Whether swiveling in her chair to chastise Simon, vaulting to her feet and applauding in that peculiar grown-up-cheerleader way she had, or dancing like there’s no tomorrow to promote her own single, Paula was the only really kinetic presence at the judges’ table. And she was emotionally present, when all her colleagues had to offer was eye-rolling and casual ” cooliosis .” She quivered and stammered with love for the finalists (it was almost definitely love and not the painkillers) and cried more than eight seasons’ worth of rejected contestants. Don’t go impugning her intelligence, either—a video clip in the Season 8 finale pointed out her extensive vocabulary, her “musicality” and  “balladeer” far more varied than Randy’s “dawg’s” and Simon’s “ghastlys.”

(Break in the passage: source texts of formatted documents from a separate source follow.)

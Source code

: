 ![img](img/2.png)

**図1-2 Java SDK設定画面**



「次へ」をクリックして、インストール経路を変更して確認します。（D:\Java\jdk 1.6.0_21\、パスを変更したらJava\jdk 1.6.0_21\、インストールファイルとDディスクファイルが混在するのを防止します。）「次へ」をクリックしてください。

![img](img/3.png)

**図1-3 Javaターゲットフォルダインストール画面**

But most importantly, Paula was America’s conscience. When the boys were snickering behind their notepads and snidely questioning the gender identities of contestants in Dallas, they acted out our most juvenile instincts, but Paula’s kindness reminded us that we are supposed to react to cruelty with outrage. (Also, it’s Paula’s compassion that makes me feel bad for that comment about painkillers. And I am a better person for the shame.) It’s an effort to be the conscience, and a thankless job. Paula was also forever our girl in the midst of a good old boys’ club. If she’s leaving the show because producers would not pay her a salary comparable to her male co-stars’, then good on her for gently saying “I’m sorry, it’s a no” to the glass ceiling of talent show judging.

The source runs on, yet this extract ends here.